Saved entries —
========================================

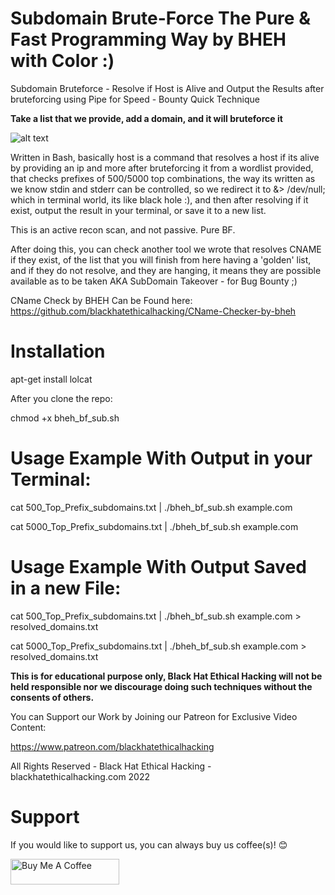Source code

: # Subdomain Brute-Force The Pure & Fast Programming Way by BHEH with Color :)

Subdomain Bruteforce - Resolve if Host is Alive and Output the Results after bruteforcing using Pipe for Speed - Bounty Quick Technique

**Take a list that we provide, add a domain, and it will bruteforce it**

![alt text](https://imgur.com/dHAEbnN.png)

Written in Bash, basically host is a command that resolves a host if its alive by providing an ip and more after bruteforcing it from a wordlist provided, that checks prefixes of 500/5000 top combinations, the way its written as we know stdin and stderr can be controlled, so we redirect it to &> /dev/null; which in terminal world, its like black hole :), and then after resolving if it exist, output the result in your terminal, or save it to a new list.

This is an active recon scan, and not passive. Pure BF.

After doing this, you can check another tool we wrote that resolves CNAME if they exist, of the list that you will finish from here having a 'golden' list, and if they do not resolve, and they are hanging, it means they are possible available as to be taken AKA SubDomain Takeover - for Bug Bounty ;)

CName Check by BHEH Can be Found here:
https://github.com/blackhatethicalhacking/CName-Checker-by-bheh

# Installation

apt-get install lolcat

After you clone the repo:

chmod +x bheh_bf_sub.sh

# Usage Example With Output in your Terminal:

cat 500_Top_Prefix_subdomains.txt | ./bheh_bf_sub.sh example.com

cat 5000_Top_Prefix_subdomains.txt | ./bheh_bf_sub.sh example.com

# Usage Example With Output Saved in a new File:

cat 500_Top_Prefix_subdomains.txt | ./bheh_bf_sub.sh example.com > resolved_domains.txt

cat 5000_Top_Prefix_subdomains.txt | ./bheh_bf_sub.sh example.com > resolved_domains.txt

**This is for educational purpose only, Black Hat Ethical Hacking will not be held responsible nor we discourage doing such techniques without the consents of others.**

You can Support our Work by Joining our Patreon for Exclusive Video Content:

https://www.patreon.com/blackhatethicalhacking

All Rights Reserved - Black Hat Ethical Hacking - blackhatethicalhacking.com 2022

# Support

If you would like to support us, you can always buy us coffee(s)! :blush:

<a href="https://www.buymeacoffee.com/bheh" target="_blank"><img src="https://cdn.buymeacoffee.com/buttons/default-orange.png" alt="Buy Me A Coffee" height="41" width="174"></a>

========================================

Aim of the exercise —
Exactly and only the lines from the line containing "After doing this, you" through the last line of the entries should be copied, both ends included.

Task solution —
After doing this, you can check another tool we wrote that resolves CNAME if they exist, of the list that you will finish from here having a 'golden' list, and if they do not resolve, and they are hanging, it means they are possible available as to be taken AKA SubDomain Takeover - for Bug Bounty ;)

CName Check by BHEH Can be Found here:
https://github.com/blackhatethicalhacking/CName-Checker-by-bheh

# Installation

apt-get install lolcat

After you clone the repo:

chmod +x bheh_bf_sub.sh

# Usage Example With Output in your Terminal:

cat 500_Top_Prefix_subdomains.txt | ./bheh_bf_sub.sh example.com

cat 5000_Top_Prefix_subdomains.txt | ./bheh_bf_sub.sh example.com

# Usage Example With Output Saved in a new File:

cat 500_Top_Prefix_subdomains.txt | ./bheh_bf_sub.sh example.com > resolved_domains.txt

cat 5000_Top_Prefix_subdomains.txt | ./bheh_bf_sub.sh example.com > resolved_domains.txt

**This is for educational purpose only, Black Hat Ethical Hacking will not be held responsible nor we discourage doing such techniques without the consents of others.**

You can Support our Work by Joining our Patreon for Exclusive Video Content:

https://www.patreon.com/blackhatethicalhacking

All Rights Reserved - Black Hat Ethical Hacking - blackhatethicalhacking.com 2022

# Support

If you would like to support us, you can always buy us coffee(s)! :blush:

<a href="https://www.buymeacoffee.com/bheh" target="_blank"><img src="https://cdn.buymeacoffee.com/buttons/default-orange.png" alt="Buy Me A Coffee" height="41" width="174"></a>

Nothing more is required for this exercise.